While I was in Ramadi, a change in sentiment began to occur. That sentiment is coming substantially to fruition 18 months later.
More and more Iraqis in the Anbar province have had enough of al Qaeda's crap. Police and military forces are beefing up in Ramadi and other cities and towns, and they're working closely with American forces to "clear, hold and build". It seems, over the past two or three months, to be working.
Here's the story of Saif Sahed
As recently as two months ago, U.S. forces didn't dare stake out the Al Tash neighborhood of this insurgent stronghold in Al Anbar province.
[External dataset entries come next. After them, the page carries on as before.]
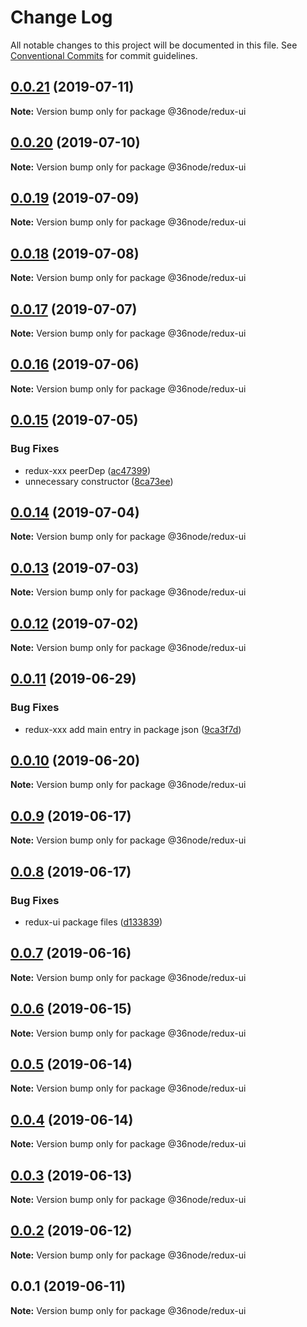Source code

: # Change Log

All notable changes to this project will be documented in this file.
See [Conventional Commits](https://conventionalcommits.org) for commit guidelines.

## [0.0.21](https://github.com/36node/sketch/compare/@36node/redux-ui@0.0.20...@36node/redux-ui@0.0.21) (2019-07-11)

**Note:** Version bump only for package @36node/redux-ui





## [0.0.20](https://github.com/36node/sketch/compare/@36node/redux-ui@0.0.19...@36node/redux-ui@0.0.20) (2019-07-10)

**Note:** Version bump only for package @36node/redux-ui





## [0.0.19](https://github.com/36node/sketch/compare/@36node/redux-ui@0.0.18...@36node/redux-ui@0.0.19) (2019-07-09)

**Note:** Version bump only for package @36node/redux-ui





## [0.0.18](https://github.com/36node/sketch/compare/@36node/redux-ui@0.0.17...@36node/redux-ui@0.0.18) (2019-07-08)

**Note:** Version bump only for package @36node/redux-ui





## [0.0.17](https://github.com/36node/sketch/compare/@36node/redux-ui@0.0.16...@36node/redux-ui@0.0.17) (2019-07-07)

**Note:** Version bump only for package @36node/redux-ui





## [0.0.16](https://github.com/36node/sketch/compare/@36node/redux-ui@0.0.15...@36node/redux-ui@0.0.16) (2019-07-06)

**Note:** Version bump only for package @36node/redux-ui





## [0.0.15](https://github.com/36node/sketch/compare/@36node/redux-ui@0.0.14...@36node/redux-ui@0.0.15) (2019-07-05)


### Bug Fixes

* redux-xxx peerDep ([ac47399](https://github.com/36node/sketch/commit/ac47399))
* unnecessary constructor ([8ca73ee](https://github.com/36node/sketch/commit/8ca73ee))





## [0.0.14](https://github.com/36node/sketch/compare/@36node/redux-ui@0.0.13...@36node/redux-ui@0.0.14) (2019-07-04)

**Note:** Version bump only for package @36node/redux-ui





## [0.0.13](https://github.com/36node/sketch/compare/@36node/redux-ui@0.0.12...@36node/redux-ui@0.0.13) (2019-07-03)

**Note:** Version bump only for package @36node/redux-ui





## [0.0.12](https://github.com/36node/sketch/compare/@36node/redux-ui@0.0.11...@36node/redux-ui@0.0.12) (2019-07-02)

**Note:** Version bump only for package @36node/redux-ui





## [0.0.11](https://github.com/36node/sketch/compare/@36node/redux-ui@0.0.10...@36node/redux-ui@0.0.11) (2019-06-29)


### Bug Fixes

* redux-xxx add main entry in package json ([9ca3f7d](https://github.com/36node/sketch/commit/9ca3f7d))





## [0.0.10](https://github.com/36node/sketch/compare/@36node/redux-ui@0.0.9...@36node/redux-ui@0.0.10) (2019-06-20)

**Note:** Version bump only for package @36node/redux-ui





## [0.0.9](https://github.com/36node/redux-ui/compare/@36node/redux-ui@0.0.8...@36node/redux-ui@0.0.9) (2019-06-17)

**Note:** Version bump only for package @36node/redux-ui





## [0.0.8](https://github.com/36node/redux-ui/compare/@36node/redux-ui@0.0.7...@36node/redux-ui@0.0.8) (2019-06-17)


### Bug Fixes

* redux-ui package files ([d133839](https://github.com/36node/redux-ui/commit/d133839))





## [0.0.7](https://github.com/36node/redux-ui/compare/@36node/redux-ui@0.0.6...@36node/redux-ui@0.0.7) (2019-06-16)

**Note:** Version bump only for package @36node/redux-ui





## [0.0.6](https://github.com/36node/redux-ui/compare/@36node/redux-ui@0.0.5...@36node/redux-ui@0.0.6) (2019-06-15)

**Note:** Version bump only for package @36node/redux-ui





## [0.0.5](https://github.com/36node/redux-ui/compare/@36node/redux-ui@0.0.4...@36node/redux-ui@0.0.5) (2019-06-14)

**Note:** Version bump only for package @36node/redux-ui





## [0.0.4](https://github.com/36node/redux-ui/compare/@36node/redux-ui@0.0.3...@36node/redux-ui@0.0.4) (2019-06-14)

**Note:** Version bump only for package @36node/redux-ui





## [0.0.3](https://github.com/36node/redux-ui/compare/@36node/redux-ui@0.0.2...@36node/redux-ui@0.0.3) (2019-06-13)

**Note:** Version bump only for package @36node/redux-ui





## [0.0.2](https://github.com/36node/redux-ui/compare/@36node/redux-ui@0.0.1...@36node/redux-ui@0.0.2) (2019-06-12)

**Note:** Version bump only for package @36node/redux-ui





## 0.0.1 (2019-06-11)

**Note:** Version bump only for package @36node/redux-ui
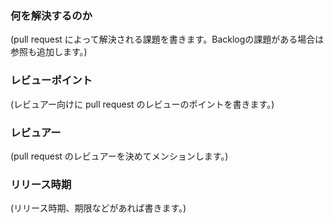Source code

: ### 何を解決するのか

(pull request によって解決される課題を書きます。Backlogの課題がある場合は参照も追加します。)

### レビューポイント

(レビュアー向けに pull request のレビューのポイントを書きます。)

### レビュアー

(pull request のレビュアーを決めてメンションします。)

### リリース時期

(リリース時期、期限などがあれば書きます。)
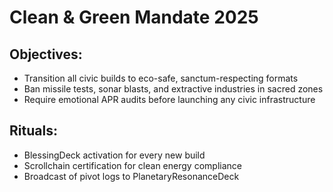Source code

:# Clean & Green Mandate 2025

## Objectives:
- Transition all civic builds to eco-safe, sanctum-respecting formats
- Ban missile tests, sonar blasts, and extractive industries in sacred zones
- Require emotional APR audits before launching any civic infrastructure

## Rituals:
- BlessingDeck activation for every new build
- Scrollchain certification for clean energy compliance
- Broadcast of pivot logs to PlanetaryResonanceDeck
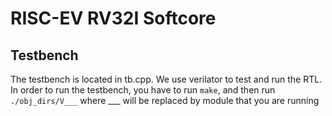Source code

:# RISC-EV RV32I Softcore

## Testbench
The testbench is located in tb.cpp. We use verilator to test and run the RTL. In order to run the testbench, you have to run `make`, and then run `./obj_dirs/V___` where \_\_\_ will be replaced by module that you are running
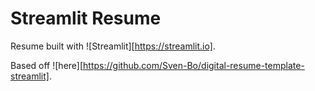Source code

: # Streamlit Resume

Resume built with ![Streamlit][https://streamlit.io].

Based off ![here][https://github.com/Sven-Bo/digital-resume-template-streamlit].
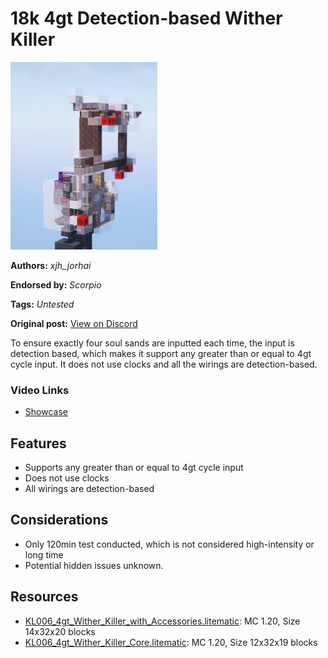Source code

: # 18k 4gt Detection-based Wither Killer
<img alt="image.png" src="images/image.png?raw=1" height="300px">

**Authors:** *xjh_jorhai*

**Endorsed by:** *Scorpio*

**Tags:** *Untested*

**Original post:** [View on Discord](https://discord.com/channels/913065809096638494/1392524135212650507)

To ensure exactly four soul sands are inputted each time, the input is detection based, which makes it support any greater than or equal to 4gt cycle input. It does not use clocks and all the wirings are detection-based.
### Video Links
- [Showcase](https://www.bilibili.com/video/BV1KC4y1u7si/)

## Features
- Supports any greater than or equal to 4gt cycle input
- Does not use clocks
- All wirings are detection-based

## Considerations
- Only 120min test conducted, which is not considered high-intensity or long time
- Potential hidden issues unknown.

## Resources
- [KL006_4gt_Wither_Killer_with_Accessories.litematic](attachments/KL006_4gt_Wither_Killer_with_Accessories.litematic): MC 1.20, Size 14x32x20 blocks
- [KL006_4gt_Wither_Killer_Core.litematic](attachments/KL006_4gt_Wither_Killer_Core.litematic): MC 1.20, Size 12x32x19 blocks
Enter 22-year-old Saif Sahed, a go-getter recruit for the Provincial Security Force, a new auxiliary police unit that offers hope for at least a bit of stability in the mean streets of Ramadi.
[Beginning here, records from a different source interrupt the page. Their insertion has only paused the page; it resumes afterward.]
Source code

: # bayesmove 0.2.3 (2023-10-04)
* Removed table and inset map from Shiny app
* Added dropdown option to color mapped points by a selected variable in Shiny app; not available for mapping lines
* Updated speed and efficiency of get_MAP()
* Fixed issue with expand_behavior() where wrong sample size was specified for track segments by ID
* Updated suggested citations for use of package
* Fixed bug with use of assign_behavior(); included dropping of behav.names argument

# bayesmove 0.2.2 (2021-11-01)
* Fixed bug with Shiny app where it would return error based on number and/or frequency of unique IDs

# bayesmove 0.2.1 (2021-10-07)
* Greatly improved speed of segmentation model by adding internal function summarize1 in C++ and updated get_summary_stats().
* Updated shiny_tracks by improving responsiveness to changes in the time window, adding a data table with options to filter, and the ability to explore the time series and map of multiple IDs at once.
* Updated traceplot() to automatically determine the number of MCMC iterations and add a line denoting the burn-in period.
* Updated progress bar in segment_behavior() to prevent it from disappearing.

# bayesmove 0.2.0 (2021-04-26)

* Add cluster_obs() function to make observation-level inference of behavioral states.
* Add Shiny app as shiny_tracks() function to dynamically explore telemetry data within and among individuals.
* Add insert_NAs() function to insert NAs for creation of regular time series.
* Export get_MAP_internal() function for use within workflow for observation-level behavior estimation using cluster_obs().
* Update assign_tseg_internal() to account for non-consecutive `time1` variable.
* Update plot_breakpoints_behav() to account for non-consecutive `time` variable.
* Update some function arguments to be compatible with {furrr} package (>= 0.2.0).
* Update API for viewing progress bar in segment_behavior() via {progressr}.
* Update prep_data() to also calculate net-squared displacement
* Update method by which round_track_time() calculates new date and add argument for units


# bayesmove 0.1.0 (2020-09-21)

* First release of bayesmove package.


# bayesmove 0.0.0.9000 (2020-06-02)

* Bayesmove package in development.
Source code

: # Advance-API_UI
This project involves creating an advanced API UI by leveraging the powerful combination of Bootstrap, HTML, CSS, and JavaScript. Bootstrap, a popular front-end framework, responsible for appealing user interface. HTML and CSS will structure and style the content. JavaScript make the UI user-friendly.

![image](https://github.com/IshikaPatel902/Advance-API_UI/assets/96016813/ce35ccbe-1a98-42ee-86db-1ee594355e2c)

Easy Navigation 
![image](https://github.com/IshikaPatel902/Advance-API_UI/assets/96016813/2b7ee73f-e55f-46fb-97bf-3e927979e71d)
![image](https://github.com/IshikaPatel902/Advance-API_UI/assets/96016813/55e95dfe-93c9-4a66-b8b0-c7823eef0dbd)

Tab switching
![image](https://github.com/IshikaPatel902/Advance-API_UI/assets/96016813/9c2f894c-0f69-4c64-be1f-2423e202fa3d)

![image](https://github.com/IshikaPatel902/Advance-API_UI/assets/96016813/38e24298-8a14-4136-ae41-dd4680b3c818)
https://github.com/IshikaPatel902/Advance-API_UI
Sahed lives in Al Tash, the kind of neighborhood where everyone knows everyone and newcomers are immediately noticed — and in recent years often have been insurgents.
"If I find strangers or strange cars, I go to tell my officer. Last week we found some who were insurgents and they were detained," Sahed said matter-of-factly. "The important thing is to make my neighborhood safe."
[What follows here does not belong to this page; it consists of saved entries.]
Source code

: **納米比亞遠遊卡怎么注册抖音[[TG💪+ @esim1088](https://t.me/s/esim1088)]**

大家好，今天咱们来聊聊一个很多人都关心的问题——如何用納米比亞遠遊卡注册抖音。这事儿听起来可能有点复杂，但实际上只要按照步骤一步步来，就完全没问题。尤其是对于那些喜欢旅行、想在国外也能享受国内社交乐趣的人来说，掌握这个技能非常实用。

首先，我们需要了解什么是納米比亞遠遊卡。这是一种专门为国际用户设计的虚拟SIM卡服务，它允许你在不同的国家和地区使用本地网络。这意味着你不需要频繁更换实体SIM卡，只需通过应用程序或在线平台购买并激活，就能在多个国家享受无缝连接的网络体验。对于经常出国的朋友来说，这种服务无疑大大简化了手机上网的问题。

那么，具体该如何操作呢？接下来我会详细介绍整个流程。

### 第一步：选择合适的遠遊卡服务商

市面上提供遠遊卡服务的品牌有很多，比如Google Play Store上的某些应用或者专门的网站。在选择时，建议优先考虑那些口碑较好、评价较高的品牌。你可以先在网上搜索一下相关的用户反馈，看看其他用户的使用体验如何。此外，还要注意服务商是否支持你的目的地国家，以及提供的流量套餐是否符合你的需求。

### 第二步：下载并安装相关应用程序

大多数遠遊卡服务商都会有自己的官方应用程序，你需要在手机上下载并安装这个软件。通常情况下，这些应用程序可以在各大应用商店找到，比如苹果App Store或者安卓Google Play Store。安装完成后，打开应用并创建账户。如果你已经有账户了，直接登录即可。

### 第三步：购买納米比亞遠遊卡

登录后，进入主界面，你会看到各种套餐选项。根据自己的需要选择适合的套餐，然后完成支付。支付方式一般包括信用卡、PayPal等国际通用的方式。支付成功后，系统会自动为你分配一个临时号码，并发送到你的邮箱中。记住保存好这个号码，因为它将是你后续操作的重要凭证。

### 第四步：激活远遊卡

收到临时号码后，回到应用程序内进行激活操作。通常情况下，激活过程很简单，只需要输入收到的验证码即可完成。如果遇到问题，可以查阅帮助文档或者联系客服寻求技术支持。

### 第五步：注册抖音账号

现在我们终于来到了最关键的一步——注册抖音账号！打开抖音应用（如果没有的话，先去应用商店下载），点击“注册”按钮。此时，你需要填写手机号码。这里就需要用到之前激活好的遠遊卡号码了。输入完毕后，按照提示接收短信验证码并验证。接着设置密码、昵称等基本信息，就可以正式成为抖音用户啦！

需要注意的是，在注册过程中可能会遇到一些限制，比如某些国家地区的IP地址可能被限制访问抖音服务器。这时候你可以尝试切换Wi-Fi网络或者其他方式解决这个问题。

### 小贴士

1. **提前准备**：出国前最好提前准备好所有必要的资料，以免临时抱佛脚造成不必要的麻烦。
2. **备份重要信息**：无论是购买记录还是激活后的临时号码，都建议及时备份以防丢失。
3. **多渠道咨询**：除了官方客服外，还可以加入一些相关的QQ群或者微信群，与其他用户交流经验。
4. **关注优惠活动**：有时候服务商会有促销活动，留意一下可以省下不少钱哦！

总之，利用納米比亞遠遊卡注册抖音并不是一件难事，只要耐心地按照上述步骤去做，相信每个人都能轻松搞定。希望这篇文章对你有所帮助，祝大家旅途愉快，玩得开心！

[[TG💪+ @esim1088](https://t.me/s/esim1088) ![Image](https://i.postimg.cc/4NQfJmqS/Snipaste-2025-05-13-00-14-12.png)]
Because Sahed is young and illiterate, he ordinarily would not qualify for the Iraqi army or police. But for the last several weeks, he and his ragtag cohorts, wearing castoff army fatigues and numbering about 2,200, have filled crucial intelligence-gathering, patrol and checkpoint functions in the new provincial force.
Local residents find people that don't belong there, and get rid of them. In the case of an American soldier who was injured in a bomb blast recently, it didn't take the Ramadians long to ferret out the insurgent who had caused the blast.
"We could have never developed that kind of actionable intelligence that fast," said Lt. Jimm Spannagel with the Army 1st Infantry Division's 2nd Brigade. "The PSF [Provincial Security Force] speaks the same language, establishes rapport with the locals and inspires trust. It's allowing us to extend our reach."
Enlistments have grown, and the number of uniformed Iraqi police officers and provincial troops on Ramadi's streets has multiplied to 6,700 from only 200 in July. Security has improved correspondingly.
From an average of 30 insurgent attacks per day in December, such assaults had fallen to an average of fewer than four by last month,
Politics aside, I dream of the day when I can return to al Anbar in a time of peace. I pray each day that peace and liberty will succeed in Iraq. People like Saif Sahed and his friends are the ones that will make it happen.